8 Aralık 2009 Salı

Yalnızlığa dayanırım da, bir başınalığa asla,
Yaşlanmak hoş değil, duvarlara baka baka.
Bir dost göz arayışıyla,
Saat tıkırtısıyla...
Korkmam geçinip gideriz biz mutlulukla,
Ama;
''Günün aydın, akşamın iyi olsun'' diyen biri olmalı.
Bir telefon çalmalı ara sıra da olsa kulağımda.

Yoksa zor değil, hiç zor değil,
Demli çayı bardakta karıştırıp,
Bir başına yudumlamak doyasıya.
Ama ''Çaya kaç şeker alırsın?''
Diye soran bir ses olmalı ya ara sıra...

CAN YÜCEL

3 Aralık 2009 Perşembe

SEVGİ

Hani herkesin yemek yemesi farklıdır ya da bir kıyafeti giymesi farklıdır ama sonuçta yemek de yenir kıyafette giyilir. Ama sevgi öyle değildir. Herkes farklı gösterir sevgisini ve karşısındakinin algılayışı farklıysa bir türlü ulaşmaz o sevgi karşısındakine aynı dili konuşamazlar olmaz bir türlü takılır kalır bir yerde kim bilir kaç sevgi takılmıştır. Bu iletişim duvarına beklentiler farklıdır algılar farklı hele hele bir kadının bir erkeği algılaması ya da bir erkeğin bir kadını.

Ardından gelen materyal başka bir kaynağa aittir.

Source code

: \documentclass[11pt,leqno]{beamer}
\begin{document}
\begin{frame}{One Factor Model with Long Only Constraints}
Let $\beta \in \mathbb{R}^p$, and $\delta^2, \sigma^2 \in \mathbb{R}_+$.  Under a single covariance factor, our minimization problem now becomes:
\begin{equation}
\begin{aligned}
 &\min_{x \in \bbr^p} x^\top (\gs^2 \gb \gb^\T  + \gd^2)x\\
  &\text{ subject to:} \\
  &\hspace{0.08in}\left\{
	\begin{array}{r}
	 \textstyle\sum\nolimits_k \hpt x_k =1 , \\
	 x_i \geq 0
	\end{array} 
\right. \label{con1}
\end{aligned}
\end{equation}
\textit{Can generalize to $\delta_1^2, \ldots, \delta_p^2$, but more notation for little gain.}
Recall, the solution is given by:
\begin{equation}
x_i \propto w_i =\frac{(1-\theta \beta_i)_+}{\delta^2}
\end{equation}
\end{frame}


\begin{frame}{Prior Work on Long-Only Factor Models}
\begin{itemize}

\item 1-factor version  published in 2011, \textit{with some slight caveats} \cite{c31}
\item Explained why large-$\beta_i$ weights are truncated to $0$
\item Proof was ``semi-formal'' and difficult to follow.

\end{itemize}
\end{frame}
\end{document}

Kadın konuşur detayları düşünür ayrı ayrı inceler erkeğin her kelimesinin altından bir yığın taş çıkarır hatta abartalım kum taneleri kadar çok yeni imalar çıkarır oysa erkek ya sadece acıkmıştır ya da susamıştır ve bir bardak sudur esas derdi. Ne altında bir düşünce nede bir art niyet.

Erkek ise hiç düşünmez ne dedi ne demek istedi bu kadın şimdi diye ve genelde neye uğradıklarını anlamadan bir duvara çarpmış gibi yüzleri buruşuk ama hiçbir anlam katmadan bakakalırlar sonramı ne yaparlar tabii kii yeni bir yola çıkmak üzere ordan ayrılırlar kadınnn kala kalır ne gidebilir başka limana ne de telafi edebilir çünkü olan olmuştur da ne olduğunu anlamamıştır sadece detaylar arasında yeni detaylar üreterek sorunun ana kaynağına yaklaşmaya çalışırken çook çook aykırı nedenler oluşturmuştur. Ama sonuçta ne gidebilmiştir nede geri dönebilmiştir.

Hangisi sevgidir yeni yola gideninkimii yoksa detaylar arasında sıkışıp kalanınkimi.